Lifestyle factors associated with breast cancer are high in Cayman
In the Caribbean, breast cancer is the most common cancer among women and the leading cause of cancer death in women (Caribbean Cancer Index). In the Cayman Islands, as of 2018, 38% of all reported cancer cases at the breast cancer registry were breast cancer and 16% of these were diagnosed in women under the age of 40.
Within the Caribbean, mortality from female breast cancer is relatively high and in Cayman alone, it is the second leading cause of all deaths in women. According to a 2016 report by Raghazzi, between 2003 and 2013, 21.8% of all cancer related deaths in Caribbean women were due to breast cancer and Cayman had the highest breast cancer mortality rate, of 29.8% while Belize had the lowest rate, of 14.1%.

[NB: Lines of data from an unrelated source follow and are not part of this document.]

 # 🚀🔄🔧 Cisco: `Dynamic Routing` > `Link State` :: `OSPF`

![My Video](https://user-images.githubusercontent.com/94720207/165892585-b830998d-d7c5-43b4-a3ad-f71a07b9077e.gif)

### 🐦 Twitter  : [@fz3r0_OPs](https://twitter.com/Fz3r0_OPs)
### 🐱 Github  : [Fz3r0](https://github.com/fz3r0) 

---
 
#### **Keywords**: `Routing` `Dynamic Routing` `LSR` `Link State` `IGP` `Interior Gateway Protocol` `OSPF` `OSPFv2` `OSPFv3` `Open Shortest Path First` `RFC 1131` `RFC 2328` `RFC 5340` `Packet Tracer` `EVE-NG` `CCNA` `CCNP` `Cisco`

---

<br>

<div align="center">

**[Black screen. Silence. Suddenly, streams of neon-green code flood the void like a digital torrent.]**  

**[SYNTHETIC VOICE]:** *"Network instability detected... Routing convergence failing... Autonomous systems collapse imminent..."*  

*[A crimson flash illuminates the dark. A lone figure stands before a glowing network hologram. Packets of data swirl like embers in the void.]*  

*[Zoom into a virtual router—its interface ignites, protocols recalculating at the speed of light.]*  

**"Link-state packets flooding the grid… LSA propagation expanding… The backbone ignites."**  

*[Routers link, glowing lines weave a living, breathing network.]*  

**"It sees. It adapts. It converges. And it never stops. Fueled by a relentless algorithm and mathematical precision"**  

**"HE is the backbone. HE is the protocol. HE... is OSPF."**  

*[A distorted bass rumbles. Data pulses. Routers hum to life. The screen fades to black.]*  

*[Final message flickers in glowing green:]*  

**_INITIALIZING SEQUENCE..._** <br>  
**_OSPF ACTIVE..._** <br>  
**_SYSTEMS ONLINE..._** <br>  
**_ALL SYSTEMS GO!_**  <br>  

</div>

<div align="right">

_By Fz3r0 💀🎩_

The Pan American Health Organization (PAHO) reports that the average age of women with breast cancer in the Cayman Islands, is 51-years old and approximately 47% of all cases are stage-2. Population-based studies suggest that breast cancer susceptibility may be associated with aging, reproductive history, and lifestyle factors.
Local lifestyle trends reveal that Caymanian women are not playing an adequate role in reducing their breast cancer risk.
Some examples are as follows:
1. Alcohol use. The World Health Organization (WHO) risk factor survey of 2012 found that approximately 40% of Caymanian women reported consuming alcohol within a 30-day period with 14% reporting that they had engaged in regular binge drinking. According to breastcancer.org, “Compared to women who don't drink at all, women who have three alcoholic drinks per week have a 15% higher risk of breast cancer. Experts estimate that the risk of breast cancer goes up another 10% for each additional drink women regularly have each day.”
2. Smoking. According to the WHO risk factor survey of 2012, approximately 9% of Caymanian women smoke. Of those who smoke, almost 82% smoke daily. A major study funded by Breast Cancer Now found that smoking is associated with an increased risk of breast cancer, particularly among those who began smoking during adolescence and those with a family history of the disease (more than 35% increase in risk).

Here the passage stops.